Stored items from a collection

____

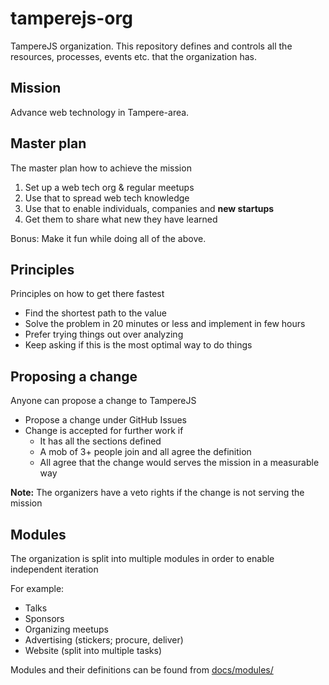 # tamperejs-org

TampereJS organization. This repository defines and controls all the resources, processes, events
etc. that the organization has.

## Mission

Advance web technology in Tampere-area.

## Master plan

The master plan how to achieve the mission

1. Set up a web tech org & regular meetups
2. Use that to spread web tech knowledge
3. Use that to enable individuals, companies and **new startups**
4. Get them to share what new they have learned

Bonus: Make it fun while doing all of the above.

## Principles

Principles on how to get there fastest

- Find the shortest path to the value
- Solve the problem in 20 minutes or less and implement in few hours
- Prefer trying things out over analyzing
- Keep asking if this is the most optimal way to do things

## Proposing a change

Anyone can propose a change to TampereJS

- Propose a change under GitHub Issues
- Change is accepted for further work if
    - It has all the sections defined
    - A mob of 3+ people join and all agree the definition
    - All agree that the change would serves the mission in a measurable way

**Note:** The organizers have a veto rights if the change is not serving the mission

## Modules

The organization is split into multiple modules in order to enable independent iteration

For example:

- Talks
- Sponsors
- Organizing meetups
- Advertising (stickers; procure, deliver)
- Website (split into multiple tasks)

Modules and their definitions can be found from [docs/modules/](docs/modules/)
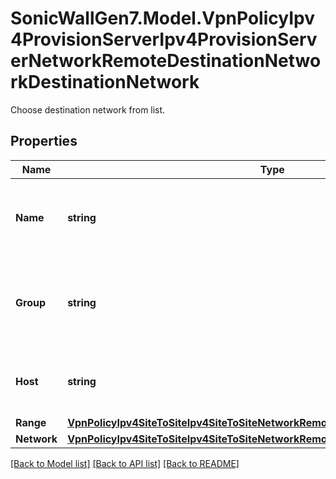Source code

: # SonicWallGen7.Model.VpnPolicyIpv4ProvisionServerIpv4ProvisionServerNetworkRemoteDestinationNetworkDestinationNetwork
Choose destination network from list.

## Properties

Name | Type | Description | Notes
------------ | ------------- | ------------- | -------------
**Name** | **string** | Configure the remote network to named address object. | [optional] 
**Group** | **string** | Configure the remote network to named address object group. | [optional] 
**Host** | **string** | Configure the remote network to host address. | [optional] 
**Range** | [**VpnPolicyIpv4SiteToSiteIpv4SiteToSiteNetworkRemoteIkev2IpPoolRangeRange**](VpnPolicyIpv4SiteToSiteIpv4SiteToSiteNetworkRemoteIkev2IpPoolRangeRange.md) |  | [optional] 
**Network** | [**VpnPolicyIpv4SiteToSiteIpv4SiteToSiteNetworkRemoteIkev2IpPoolNetworkNetwork**](VpnPolicyIpv4SiteToSiteIpv4SiteToSiteNetworkRemoteIkev2IpPoolNetworkNetwork.md) |  | [optional] 

[[Back to Model list]](../README.md#documentation-for-models) [[Back to API list]](../README.md#documentation-for-api-endpoints) [[Back to README]](../README.md)

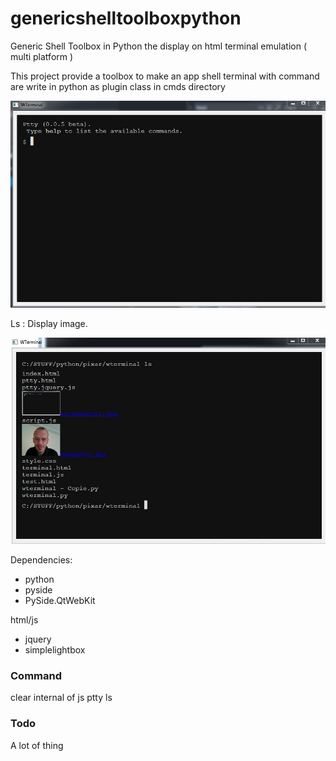 # genericshelltoolboxpython
Generic Shell Toolbox in Python the display on html terminal emulation ( multi platform )

This project provide a toolbox to make an app shell terminal with command are write in python as plugin class in cmds directory  

![After Launch](screenshot1.jpg)

Ls : Display image.

![Ls ](screenshot2.jpg)


Dependencies:
* python 
* pyside
* PySide.QtWebKit

html/js

* jquery 
* simplelightbox

### Command 
clear internal of js ptty
ls 


### Todo 
A lot of thing
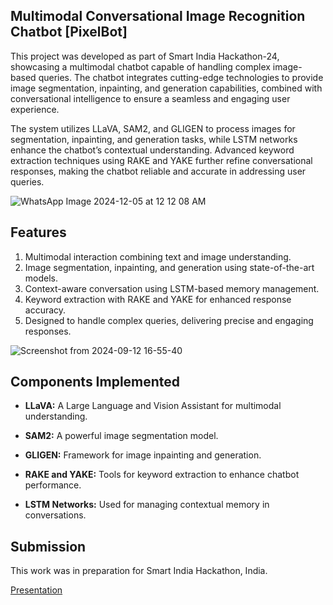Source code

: ## **Multimodal Conversational Image Recognition Chatbot** [PixelBot]

This project was developed as part of Smart India Hackathon-24, showcasing a multimodal chatbot capable of handling complex image-based queries. The chatbot integrates cutting-edge technologies to provide image segmentation, inpainting, and generation capabilities, combined with conversational intelligence to ensure a seamless and engaging user experience.

The system utilizes LLaVA, SAM2, and GLIGEN to process images for segmentation, inpainting, and generation tasks, while LSTM networks enhance the chatbot’s contextual understanding. Advanced keyword extraction techniques using RAKE and YAKE further refine conversational responses, making the chatbot reliable and accurate in addressing user queries.



![WhatsApp Image 2024-12-05 at 12 12 08 AM](https://github.com/user-attachments/assets/4dae46c6-d2de-4d32-bee9-acd50691a561)


## **Features**

1. Multimodal interaction combining text and image understanding.
2. Image segmentation, inpainting, and generation using state-of-the-art models.
3. Context-aware conversation using LSTM-based memory management.
4. Keyword extraction with RAKE and YAKE for enhanced response accuracy.
5. Designed to handle complex queries, delivering precise and engaging responses.


![Screenshot from 2024-09-12 16-55-40](https://github.com/user-attachments/assets/cb82a55d-2189-4231-8d08-91c33c6db620)


## **Components Implemented**

- **LLaVA:** A Large Language and Vision Assistant for multimodal understanding.

- **SAM2:** A powerful image segmentation model.
    
- **GLIGEN:** Framework for image inpainting and generation.    

- **RAKE and YAKE:** Tools for keyword extraction to enhance chatbot performance.
    
- **LSTM Networks:** Used for managing contextual memory in conversations.
  
## **Submission**

This work was in preparation for Smart India Hackathon, India.

[Presentation](https://drive.google.com/file/d/1nJYLOJ9sEMy4yXVtOmFo_AQVsnAFkvS1/view?usp=sharing)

____

How to complete this task
If a record contains a picture, leave the picture out; repeat the record itself exactly.

Exercise answer
 # tamperejs-org

TampereJS organization. This repository defines and controls all the resources, processes, events
etc. that the organization has.

## Mission

Advance web technology in Tampere-area.

## Master plan

The master plan how to achieve the mission

1. Set up a web tech org & regular meetups
2. Use that to spread web tech knowledge
3. Use that to enable individuals, companies and **new startups**
4. Get them to share what new they have learned

Bonus: Make it fun while doing all of the above.

## Principles

Principles on how to get there fastest

- Find the shortest path to the value
- Solve the problem in 20 minutes or less and implement in few hours
- Prefer trying things out over analyzing
- Keep asking if this is the most optimal way to do things

## Proposing a change

Anyone can propose a change to TampereJS

- Propose a change under GitHub Issues
- Change is accepted for further work if
    - It has all the sections defined
    - A mob of 3+ people join and all agree the definition
    - All agree that the change would serves the mission in a measurable way

**Note:** The organizers have a veto rights if the change is not serving the mission

## Modules

The organization is split into multiple modules in order to enable independent iteration

For example:

- Talks
- Sponsors
- Organizing meetups
- Advertising (stickers; procure, deliver)
- Website (split into multiple tasks)

Modules and their definitions can be found from [docs/modules/](docs/modules/)
Source code

: # SonicWallGen7.Model.VpnPolicyIpv4ProvisionServerIpv4ProvisionServerNetworkRemoteDestinationNetworkDestinationNetwork
Choose destination network from list.

## Properties

Name | Type | Description | Notes
------------ | ------------- | ------------- | -------------
**Name** | **string** | Configure the remote network to named address object. | [optional] 
**Group** | **string** | Configure the remote network to named address object group. | [optional] 
**Host** | **string** | Configure the remote network to host address. | [optional] 
**Range** | [**VpnPolicyIpv4SiteToSiteIpv4SiteToSiteNetworkRemoteIkev2IpPoolRangeRange**](VpnPolicyIpv4SiteToSiteIpv4SiteToSiteNetworkRemoteIkev2IpPoolRangeRange.md) |  | [optional] 
**Network** | [**VpnPolicyIpv4SiteToSiteIpv4SiteToSiteNetworkRemoteIkev2IpPoolNetworkNetwork**](VpnPolicyIpv4SiteToSiteIpv4SiteToSiteNetworkRemoteIkev2IpPoolNetworkNetwork.md) |  | [optional] 

[[Back to Model list]](../README.md#documentation-for-models) [[Back to API list]](../README.md#documentation-for-api-endpoints) [[Back to README]](../README.md)

 # genericshelltoolboxpython
Generic Shell Toolbox in Python the display on html terminal emulation ( multi platform )

This project provide a toolbox to make an app shell terminal with command are write in python as plugin class in cmds directory  

![After Launch](screenshot1.jpg)

Ls : Display image.

![Ls ](screenshot2.jpg)


Dependencies:
* python 
* pyside
* PySide.QtWebKit

html/js

* jquery 
* simplelightbox

### Command 
clear internal of js ptty
ls 


### Todo 
A lot of thing
Source code

: ## **Multimodal Conversational Image Recognition Chatbot** [PixelBot]

This project was developed as part of Smart India Hackathon-24, showcasing a multimodal chatbot capable of handling complex image-based queries. The chatbot integrates cutting-edge technologies to provide image segmentation, inpainting, and generation capabilities, combined with conversational intelligence to ensure a seamless and engaging user experience.

The system utilizes LLaVA, SAM2, and GLIGEN to process images for segmentation, inpainting, and generation tasks, while LSTM networks enhance the chatbot’s contextual understanding. Advanced keyword extraction techniques using RAKE and YAKE further refine conversational responses, making the chatbot reliable and accurate in addressing user queries.



![WhatsApp Image 2024-12-05 at 12 12 08 AM](https://github.com/user-attachments/assets/4dae46c6-d2de-4d32-bee9-acd50691a561)


## **Features**

1. Multimodal interaction combining text and image understanding.
2. Image segmentation, inpainting, and generation using state-of-the-art models.
3. Context-aware conversation using LSTM-based memory management.
4. Keyword extraction with RAKE and YAKE for enhanced response accuracy.
5. Designed to handle complex queries, delivering precise and engaging responses.


![Screenshot from 2024-09-12 16-55-40](https://github.com/user-attachments/assets/cb82a55d-2189-4231-8d08-91c33c6db620)


## **Components Implemented**

- **LLaVA:** A Large Language and Vision Assistant for multimodal understanding.

- **SAM2:** A powerful image segmentation model.
    
- **GLIGEN:** Framework for image inpainting and generation.    

- **RAKE and YAKE:** Tools for keyword extraction to enhance chatbot performance.
    
- **LSTM Networks:** Used for managing contextual memory in conversations.
  
## **Submission**

This work was in preparation for Smart India Hackathon, India.

[Presentation](https://drive.google.com/file/d/1nJYLOJ9sEMy4yXVtOmFo_AQVsnAFkvS1/view?usp=sharing)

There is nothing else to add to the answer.